Stored entries
**********
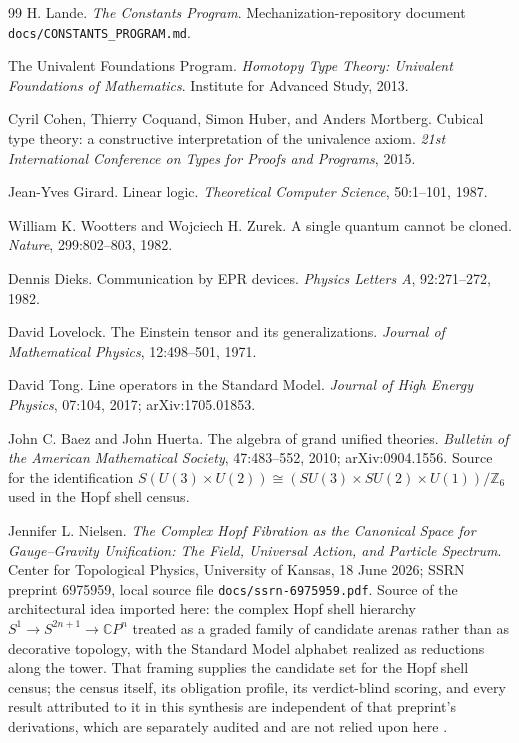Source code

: \documentclass[11pt]{article}
\theoremstyle{plain}
\theoremstyle{definition}
\theoremstyle{remark}
\newcommand{\C}{\mathbb{C}}
\newcommand{\SM}{SU(3)\times SU(2)\times U(1)}
\begin{document}
\begin{thebibliography}{99}
H. Lande.
\newblock \emph{The Constants Program}.
\newblock Mechanization-repository document \texttt{docs/CONSTANTS\_PROGRAM.md}.

The Univalent Foundations Program.
\newblock \emph{Homotopy Type Theory: Univalent Foundations of Mathematics}.
\newblock Institute for Advanced Study, 2013.

Cyril Cohen, Thierry Coquand, Simon Huber, and Anders Mortberg.
\newblock Cubical type theory: a constructive interpretation of the univalence axiom.
\newblock \emph{21st International Conference on Types for Proofs and Programs}, 2015.

Jean-Yves Girard.
\newblock Linear logic.
\newblock \emph{Theoretical Computer Science}, 50:1--101, 1987.

William K. Wootters and Wojciech H. Zurek.
\newblock A single quantum cannot be cloned.
\newblock \emph{Nature}, 299:802--803, 1982.

Dennis Dieks.
\newblock Communication by EPR devices.
\newblock \emph{Physics Letters A}, 92:271--272, 1982.

David Lovelock.
\newblock The Einstein tensor and its generalizations.
\newblock \emph{Journal of Mathematical Physics}, 12:498--501, 1971.

David Tong.
\newblock Line operators in the Standard Model.
\newblock \emph{Journal of High Energy Physics}, 07:104, 2017; arXiv:1705.01853.

John C. Baez and John Huerta.
\newblock The algebra of grand unified theories.
\newblock \emph{Bulletin of the American Mathematical Society}, 47:483--552, 2010; arXiv:0904.1556. Source for the identification \(S(U(3)\times U(2))\cong(\SM)/\mathbb Z_6\) used in the Hopf shell census.

Jennifer L. Nielsen.
\newblock \emph{The Complex Hopf Fibration as the Canonical Space for Gauge--Gravity Unification: The Field, Universal Action, and Particle Spectrum}.
\newblock Center for Topological Physics, University of Kansas, 18 June 2026; SSRN preprint 6975959, local source file \texttt{docs/ssrn-6975959.pdf}. Source of the architectural idea imported here: the complex Hopf shell hierarchy \(S^1\to S^{2n+1}\to\C P^n\) treated as a graded family of candidate arenas rather than as decorative topology, with the Standard Model alphabet realized as reductions along the tower. That framing supplies the candidate set for the Hopf shell census; the census itself, its obligation profile, its verdict-blind scoring, and every result attributed to it in this synthesis are independent of that preprint's derivations, which are separately audited and are not relied upon here \cite{lande-hopf-audit}.


\end{thebibliography}
\end{document}
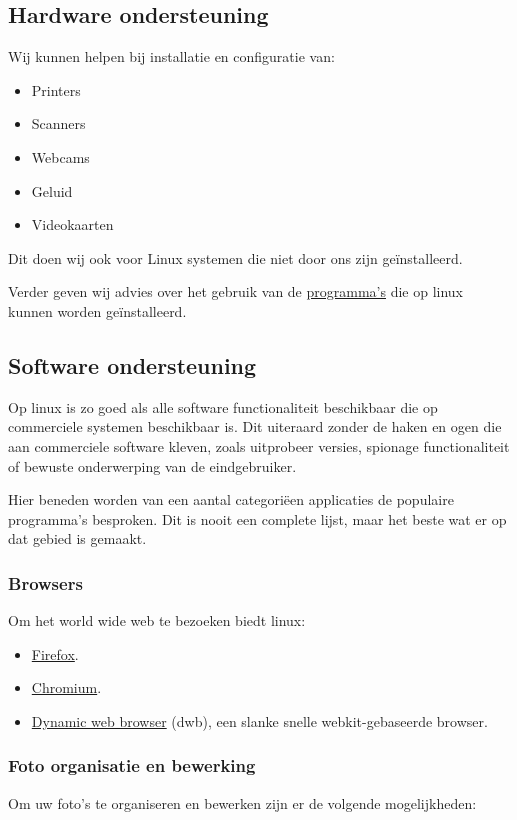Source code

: \subsection{Hardware ondersteuning}
Wij kunnen helpen bij installatie en configuratie van:
\begin{itemize}
	\item Printers
	\item Scanners
	\item Webcams
	\item Geluid
	\item Videokaarten
\end{itemize}
Dit doen wij ook voor Linux systemen die niet door ons zijn ge\"{i}nstalleerd.

Verder geven wij advies over het gebruik van de \href{https://packages.debian.org/stable/}{programma's} die op linux kunnen worden ge\"{i}nstalleerd.

\subsection{Software ondersteuning}
Op linux is zo goed als alle software functionaliteit beschikbaar die op commerciele systemen beschikbaar is. Dit uiteraard zonder de haken en ogen die aan commerciele software kleven, zoals uitprobeer versies, spionage functionaliteit of bewuste onderwerping van de eindgebruiker. 

Hier beneden worden van een aantal categori\"{e}en applicaties de populaire programma's besproken. Dit is nooit een complete lijst, maar het beste wat er op dat gebied is gemaakt.

\subsubsection{Browsers}
Om het world wide web te bezoeken biedt linux:

\begin{itemize}
	\item \href{https://www.mozilla.org/nl/firefox/new/}{Firefox}.
	\item \href{http://www.chromium.org/}{Chromium}.
	\item \href{http://portix.bitbucket.org/dwb/}{Dynamic web browser} (dwb), een slanke snelle webkit-gebaseerde browser.
\end{itemize}

\subsubsection{Foto organisatie en bewerking}
Om uw foto's te organiseren en bewerken zijn er de volgende mogelijkheden:

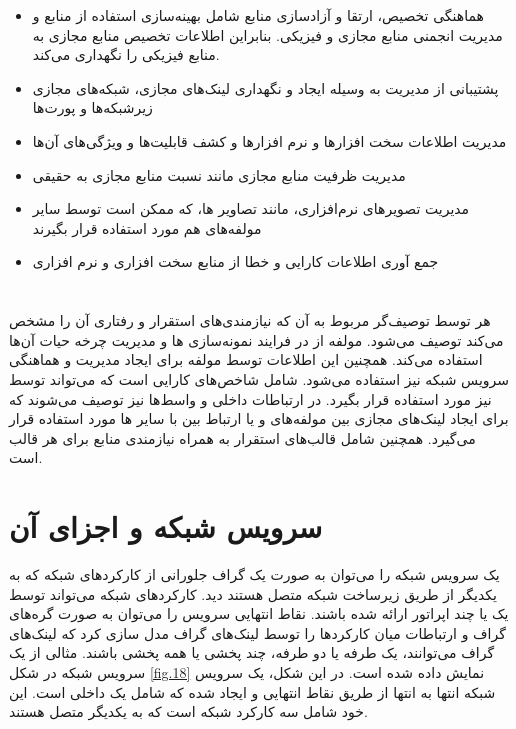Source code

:\begin{itemize}
    \item
    هماهنگی تخصیص، ارتقا و آزادسازی منابع  شامل بهینه‌‌سازی استفاده از منابع و مدیریت انجمنی منابع مجازی و فیزیکی.
    بنابراین  اطلاعات  تخصیص منابع مجازی به منابع فیزیکی را نگهداری می‌کند.
    \item
    پشتیبانی از مدیریت  به وسیله ایجاد و نگهداری لینک‌های مجازی،
    شبکه‌های مجازی زیرشبکه‌ها و پورت‌ها
    \item
    مدیریت اطلاعات  سخت افزارها و نرم افزارها و کشف قابلیت‌ها و ویژگی‌های آن‌ها
    \item
    مدیریت ظرفیت منابع مجازی مانند نسبت منابع مجازی به حقیقی
    \item
    مدیریت تصویرهای نرم‌افزاری، مانند تصاویر ها، که ممکن است توسط سایر مولفه‌های  هم مورد استفاده قرار بگیرند
    \item
    جمع آوری اطلاعات کارایی و خطا از منابع سخت افزاری و نرم افزاری
\end{itemize}

\section{}

هر  توسط توصیف‌گر مربوط به آن که نیازمندی‌های استقرار و رفتاری آن را مشخص می‌کند توصیف می‌شود.
مولفه  از  در فرایند نمونه‌سازی ‌ها و مدیریت چرخه حیات آن‌ها استفاده می‌کند.
همچنین این اطلاعات توسط مولفه  برای ایجاد مدیریت و هماهنگی سرویس شبکه نیز استفاده می‌شود.
 شامل شاخص‌های کارایی است که می‌تواند توسط  نیز مورد استفاده قرار بگیرد.
در  ارتباطات داخلی و واسط‌ها نیز توصیف می‌شوند که
برای ایجاد لینک‌های مجازی بین مولفه‌های  و یا ارتباط بین  با سایر ‌ها مورد استفاده قرار می‌گیرد.
 همچنین شامل قالب‌های استقرار  به همراه نیازمندی منابع برای هر قالب است.

\section{سرویس شبکه و اجزای آن}
یک سرویس شبکه را می‌توان به صورت یک گراف جلورانی از کارکردهای شبکه
که به یکدیگر از طریق زیرساخت شبکه متصل هستند دید.
کارکردهای شبکه می‌تواند توسط یک یا چند اپراتور ارائه شده باشند.
نقاط انتهایی سرویس را می‌توان به صورت گره‌های گراف و
ارتباطات میان کارکردها را توسط لینک‌های گراف مدل سازی کرد
که لینک‌های گراف می‌توانند، یک طرفه یا دو طرفه، چند پخشی یا همه پخشی باشند.
مثالی از یک سرویس شبکه در شکل
\ref{fig.18}
نمایش داده شده است.
در این شکل، یک سرویس شبکه انتها به انتها از طریق نقاط انتهایی  و  ایجاد شده که شامل یک  داخلی است.
این  خود شامل سه کارکرد شبکه است که به یکدیگر متصل هستند.



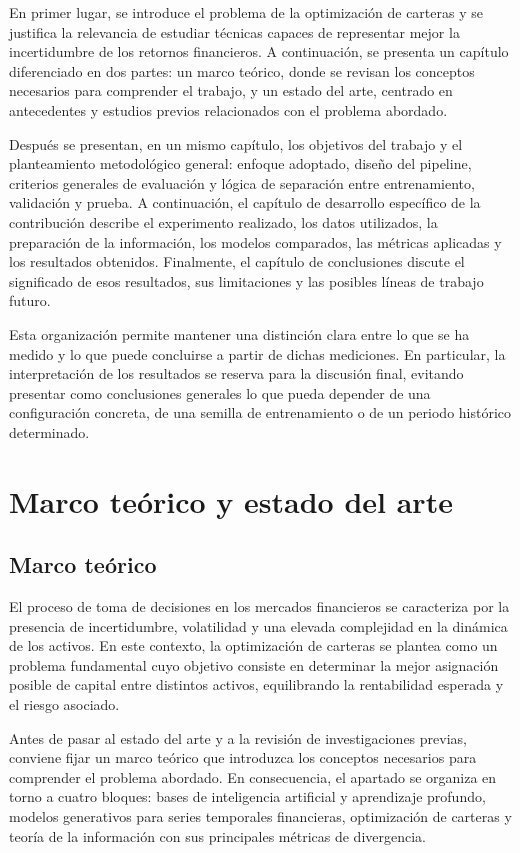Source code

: \documentclass[11pt,a4paper,spanish,oneside]{book}
\numberwithin{equation}{chapter}
\numberwithin{figure}{chapter}
\begin{document}
En primer lugar, se introduce el problema de la optimización de carteras y se justifica la relevancia de estudiar técnicas capaces de representar mejor la incertidumbre de los retornos financieros. A continuación, se presenta un capítulo diferenciado en dos partes: un marco teórico, donde se revisan los conceptos necesarios para comprender el trabajo, y un estado del arte, centrado en antecedentes y estudios previos relacionados con el problema abordado.

Después se presentan, en un mismo capítulo, los objetivos del trabajo y el planteamiento metodológico general: enfoque adoptado, diseño del pipeline, criterios generales de evaluación y lógica de separación entre entrenamiento, validación y prueba. A continuación, el capítulo de desarrollo específico de la contribución describe el experimento realizado, los datos utilizados, la preparación de la información, los modelos comparados, las métricas aplicadas y los resultados obtenidos. Finalmente, el capítulo de conclusiones discute el significado de esos resultados, sus limitaciones y las posibles líneas de trabajo futuro.

Esta organización permite mantener una distinción clara entre lo que se ha medido y lo que puede concluirse a partir de dichas mediciones. En particular, la interpretación de los resultados se reserva para la discusión final, evitando presentar como conclusiones generales lo que pueda depender de una configuración concreta, de una semilla de entrenamiento o de un periodo histórico determinado.


\chapter{Marco teórico y estado del arte}

\section{Marco teórico}
El proceso de toma de decisiones en los mercados financieros se caracteriza por la presencia de incertidumbre, volatilidad y una elevada complejidad en la dinámica de los activos. En este contexto, la optimización de carteras se plantea como un problema fundamental cuyo objetivo consiste en determinar la mejor asignación posible de capital entre distintos activos, equilibrando la rentabilidad esperada y el riesgo asociado.

Antes de pasar al estado del arte y a la revisión de investigaciones previas, conviene fijar un marco teórico que introduzca los conceptos necesarios para comprender el problema abordado. En consecuencia, el apartado se organiza en torno a cuatro bloques: bases de inteligencia artificial y aprendizaje profundo, modelos generativos para series temporales financieras, optimización de carteras y teoría de la información con sus principales métricas de divergencia.
\end{document}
**********
=== Assignment ===
Could you return all lines from the records that include the word "Mathematical"?

=== Expected output ===
\newblock \emph{Journal of Mathematical Physics}, 12:498--501, 1971.
\newblock \emph{Bulletin of the American Mathematical Society}, 47:483--552, 2010; arXiv:0904.1556. Source for the identification \(S(U(3)\times U(2))\cong(\SM)/\mathbb Z_6\) used in the Hopf shell census.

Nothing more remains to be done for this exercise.